PutIceberg 2.3.0.4.10.0.0-147

Bundle
org.apache.nifi | nifi-iceberg-processors-nar
Description
This processor uses Iceberg API to parse and load records into Iceberg tables. The incoming data sets are parsed with Record Reader Controller Service and ingested into an Iceberg table using the configured catalog service and provided table information. The target Iceberg table should already exist and it must have matching schemas with the incoming records, which means the Record Reader schema must contain all the Iceberg schema fields, every additional field which is not present in the Iceberg schema will be ignored. To avoid 'small file problem' it is recommended pre-appending a MergeRecord processor.
Tags
avro, iceberg, orc, parquet, parse, put, record, store, table
Input Requirement
Supports Sensitive Dynamic Properties
false
  • Additional Details for PutIceberg 2.3.0.4.10.0.0-147

    PutIceberg

    Description

    Iceberg is a high-performance format for huge analytic tables. The PutIceberg processor is capable of pushing data into Iceberg tables using different types of Iceberg catalog implementations.

    Commit retry properties

    Iceberg supports multiple concurrent writes using optimistic concurrency. The processor’s commit retry implementation is using exponential backoff with jitter and scale factor 2, and provides the following properties to configure the behaviour according to its usage.

    • Number Of Commit Retries (default: 10) - Number of retries that the processor is going to try to commit the new data files.
    • Minimum Commit Wait Time (default: 100 ms) - Minimum time that the processor is going to wait before each commit attempt.
    • Maximum Commit Wait Time (default: 2 sec) - Maximum time that the processor is going to wait before each commit attempt.
    • Maximum Commit Duration (default: 30 sec) - Maximum duration that the processor is going to wait before failing the current processor event’s commit.

    The NiFi side retry logic is built on top of the Iceberg commit retry logic which can be configured through table properties. See more: Table behavior properties

    Snapshot summary properties

    The processor provides an option to add additional properties to the snapshot summary using dynamic properties. The additional property must have the ‘snapshot-property.’ prefix in the dynamic property key but the actual entry will be inserted without it.

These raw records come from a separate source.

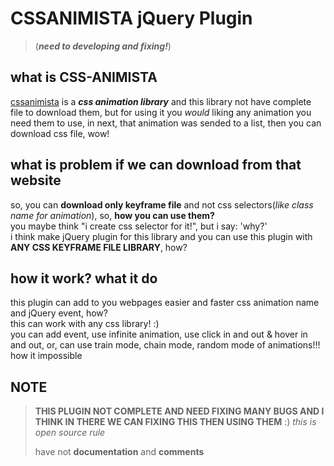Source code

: # CSSANIMISTA jQuery Plugin

>(***need to developing and fixing!***)

## what is CSS-ANIMISTA

[cssanimista](https://animista.net/) is a ***css animation library*** and this library not have complete file to download them, but for using it
you *would* liking any animation you need them to use, in next, that animation was sended to a list, then you can
download css file, wow!

## what is problem if we can download from that website

so, you can **download only keyframe file** and not css selectors(*like class name for animation*), so, **how you can
use them?** <br />
you maybe think "i create css selector for it!", but i say: 'why?' <br />
i think make jQuery plugin for this library and you can use this plugin with **ANY CSS KEYFRAME FILE LIBRARY**, how?
<br />

## how it work? what it do

this plugin can add to you webpages easier and faster css animation name and jQuery event, how? <br />
this can work with any css library! :)
<br />
you can add event, use infinite animation, use click in and out & hover in and out, or, can use train mode, chain mode,
random mode of animations!!! how it impossible

## NOTE

> **THIS PLUGIN NOT COMPLETE AND NEED FIXING MANY BUGS AND I THINK IN THERE WE CAN FIXING THIS THEN USING THEM** :)
*this is open source rule*
>
> have not **documentation** and **comments**
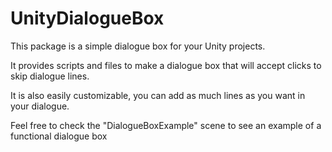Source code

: # UnityDialogueBox

This package is a simple dialogue box for your Unity projects.

It provides scripts and files to make a dialogue box that will accept clicks to skip dialogue lines.

It is also easily customizable, you can add as much lines as you want in your dialogue.

Feel free to check the "DialogueBoxExample" scene to see an example of a functional dialogue box
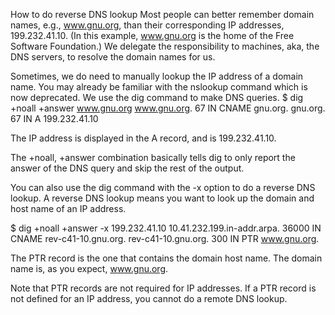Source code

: How to do reverse DNS lookup
Most people can better remember domain names, e.g., www.gnu.org, than their corresponding IP addresses, 199.232.41.10. (In this example, www.gnu.org is the home of the Free Software Foundation.) We delegate the responsibility to machines, aka, the DNS servers, to resolve the domain names for us.

Sometimes, we do need to manually lookup the IP address of a domain name. You may already be familiar with the nslookup command which is now deprecated. We use the dig command to make DNS queries.
 $ dig +noall +answer www.gnu.org
www.gnu.org.            67      IN      CNAME   gnu.org.
gnu.org.                67      IN      A       199.232.41.10


The IP address is displayed in the A record, and is 199.232.41.10.

The +noall, +answer combination basically tells dig to only report the answer of the DNS query and skip the rest of the output.

You can also use the dig command with the -x option to do a reverse DNS lookup. A reverse DNS lookup means you want to look up the domain and host name of an IP address.

 $ dig +noall +answer -x 199.232.41.10
10.41.232.199.in-addr.arpa. 36000 IN    CNAME   rev-c41-10.gnu.org.
rev-c41-10.gnu.org.       300     IN      PTR     www.gnu.org.


The PTR record is the one that contains the domain host name. The domain name is, as you expect, www.gnu.org.

Note that PTR records are not required for IP addresses. If a PTR record is not defined for an IP address, you cannot do a remote DNS lookup.
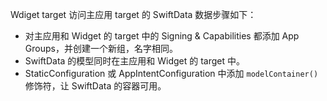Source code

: 
Wdiget target 访问主应用 target 的 SwiftData 数据步骤如下：

- 对主应用和 Widget 的 target 中的 Signing & Capabilities 都添加 App Groups，并创建一个新组，名字相同。
- SwiftData 的模型同时在主应用和 Widget 的 target 中。
- StaticConfiguration 或 AppIntentConfiguration 中添加 `modelContainer()` 修饰符，让 SwiftData 的容器可用。

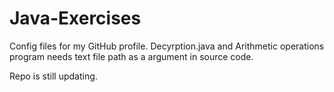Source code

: # Java-Exercises
Config files for my GitHub profile.
Decyrption.java and Arithmetic operations program needs text file path as a argument in source code.

Repo is still updating.
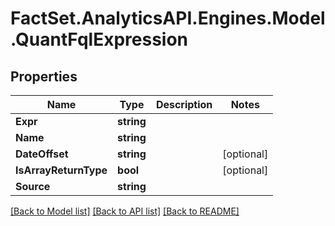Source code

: # FactSet.AnalyticsAPI.Engines.Model.QuantFqlExpression

## Properties

Name | Type | Description | Notes
------------ | ------------- | ------------- | -------------
**Expr** | **string** |  | 
**Name** | **string** |  | 
**DateOffset** | **string** |  | [optional] 
**IsArrayReturnType** | **bool** |  | [optional] 
**Source** | **string** |  | 

[[Back to Model list]](../README.md#documentation-for-models) [[Back to API list]](../README.md#documentation-for-api-endpoints) [[Back to README]](../README.md)

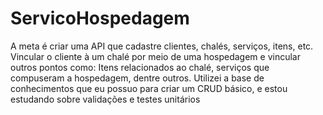 # ServicoHospedagem

A meta é criar uma API que cadastre clientes, chalés, serviços, itens, etc. Vincular o cliente à um chalé por meio de uma hospedagem e vincular outros pontos como:
Itens relacionados ao chalé, serviços que compuseram a hospedagem, dentre outros.
Utilizei a base de conhecimentos que eu possuo para criar um CRUD básico, e estou estudando sobre validações e testes unitários
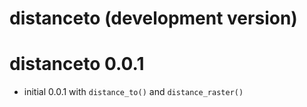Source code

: # distanceto (development version)

# distanceto 0.0.1

* initial 0.0.1 with `distance_to()` and `distance_raster()`
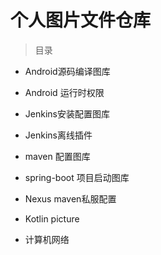 # 个人图片文件仓库

>目录

- Android源码编译图库

- Android 运行时权限

- Jenkins安装配置图库

- Jenkins离线插件 

- maven 配置图库

- spring-boot 项目启动图库

- Nexus maven私服配置

- Kotlin picture 

- 计算机网络

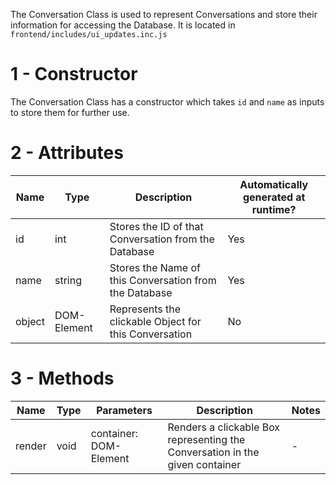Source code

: The Conversation Class is used to represent Conversations and store their information for accessing the Database. It is located in `frontend/includes/ui_updates.inc.js`
# 1 - Constructor
The Conversation Class has a constructor which takes `id` and `name` as inputs to store them for further use.

# 2 - Attributes
| Name   | Type        | Description                                            | Automatically generated at runtime? |
| ------ | ----------- | ------------------------------------------------------ | ----------------------------------- |
| id     | int         | Stores the ID of that Conversation from the Database   | Yes                                 |
| name   | string      | Stores the Name of this Conversation from the Database | Yes                                 |
| object | DOM-Element | Represents the clickable Object for this Conversation  | No                                  |

# 3 - Methods
| Name   | Type | Parameters             | Description                                                                  | Notes |
| ------ | ---- | ---------------------- | ---------------------------------------------------------------------------- | ----- |
| render | void | container: DOM-Element | Renders a clickable Box representing the Conversation in the given container | -     |
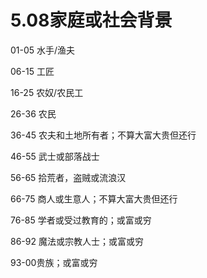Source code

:# 5.08家庭或社会背景

01-05 水手/渔夫

06-15 工匠

16-25 农奴/农民工

26-36 农民

36-45 农夫和土地所有者；不算大富大贵但还行

46-55 武士或部落战士

56-65 拾荒者，盗贼或流浪汉

66-75 商人或生意人；不算大富大贵但还行

76-85 学者或受过教育的；或富或穷

86-92 魔法或宗教人士；或富或穷

93-00贵族；或富或穷
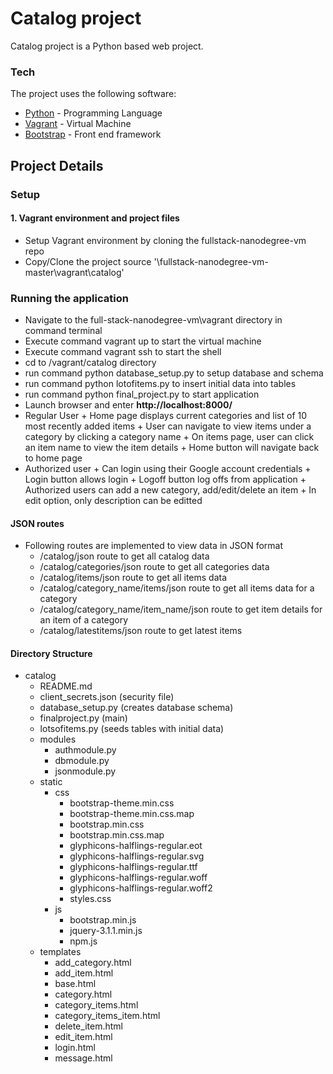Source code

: # Catalog project

Catalog project is a Python based web project.


### Tech

The project uses the following software:

* [Python](https://www.python.org/) - Programming Language
* [Vagrant](https://www.vagrantup.com/) - Virtual Machine
* [Bootstrap](http://www.getbootstrap.com/) - Front end framework

## Project Details

### Setup

#### 1. Vagrant environment and project files
+ Setup Vagrant environment by cloning the fullstack-nanodegree-vm repo
+ Copy/Clone the project source '<Vagrant location>\fullstack-nanodegree-vm-master\vagrant\catalog'

### Running the application
+ Navigate to the full-stack-nanodegree-vm\vagrant directory in command terminal
+ Execute command vagrant up to start the virtual machine
+ Execute command vagrant ssh to start the shell
+ cd to /vagrant/catalog directory
+ run command python database_setup.py to setup database and schema
+ run command python lotofitems.py to insert initial data into tables
+ run command python final_project.py to start application
+ Launch browser and enter **http://localhost:8000/**
+ Regular User
        + Home page displays current categories and list of 10 most recently added items
        + User can navigate to view items under a category by clicking a category name
        + On items page, user can click an item name to view the item details
        + Home button will navigate back to home page
+ Authorized user
        + Can login using their Google account credentials
        + Login button allows login
        + Logoff button log offs from application
        + Authorized users can add a new category, add/edit/delete an item
        + In edit option, only description can be editted

#### JSON routes
+ Following routes are implemented to view data in JSON format
    + /catalog/json route to get all catalog data
    + /catalog/categories/json route to get all categories data
    + /catalog/items/json route to get all items data
    + /catalog/category_name/items/json route to get all items data for a category
    + /catalog/category_name/item_name/json route to get item details for an item of a category
    + /catalog/latestitems/json route to get latest items
    
#### Directory Structure
* catalog
    + README.md
    + client_secrets.json (security file)
    + database_setup.py (creates database schema)
    + finalproject.py (main)
    + lotsofitems.py (seeds tables with initial data)
    + modules
        + authmodule.py
        + dbmodule.py
        + jsonmodule.py
    + static
        + css
            + bootstrap-theme.min.css
            + bootstrap-theme.min.css.map
            + bootstrap.min.css
            + bootstrap.min.css.map
            + glyphicons-halflings-regular.eot
            + glyphicons-halflings-regular.svg
            + glyphicons-halflings-regular.ttf
            + glyphicons-halflings-regular.woff
            + glyphicons-halflings-regular.woff2
            + styles.css
        + js
            + bootstrap.min.js
            + jquery-3.1.1.min.js
            + npm.js
    + templates
        + add_category.html
        + add_item.html
        + base.html
        + category.html
        + category_items.html
        + category_items_item.html
        + delete_item.html
        + edit_item.html
        + login.html
        + message.html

Each snapshot automatically gets the FlowFile’s uuid in the ’nifi-flowfile-uuid’ summary property.

    Processor instance isolation

    By default, the processor instance isolation works based on Kerberos user principal provided in the KerberosUserService. If there is no KerberosUserService defined on the processor then the processor will use the default classloader. When further isolation needed, the user can configure the processor to make every processor instance use a separated classloader. To enable this, a new dynamic property needs to be added with ‘classloader.isolation.full’ as key and ’true’ as value.

Properties
Dynamic Properties
Relationships
Name Description
success A FlowFile is routed to this relationship after the data ingestion was successful.
failure A FlowFile is routed to this relationship if the operation failed and retrying the operation will also fail, such as an invalid data or schema.
Writes Attributes
Name Description
iceberg.record.count The number of records in the FlowFile.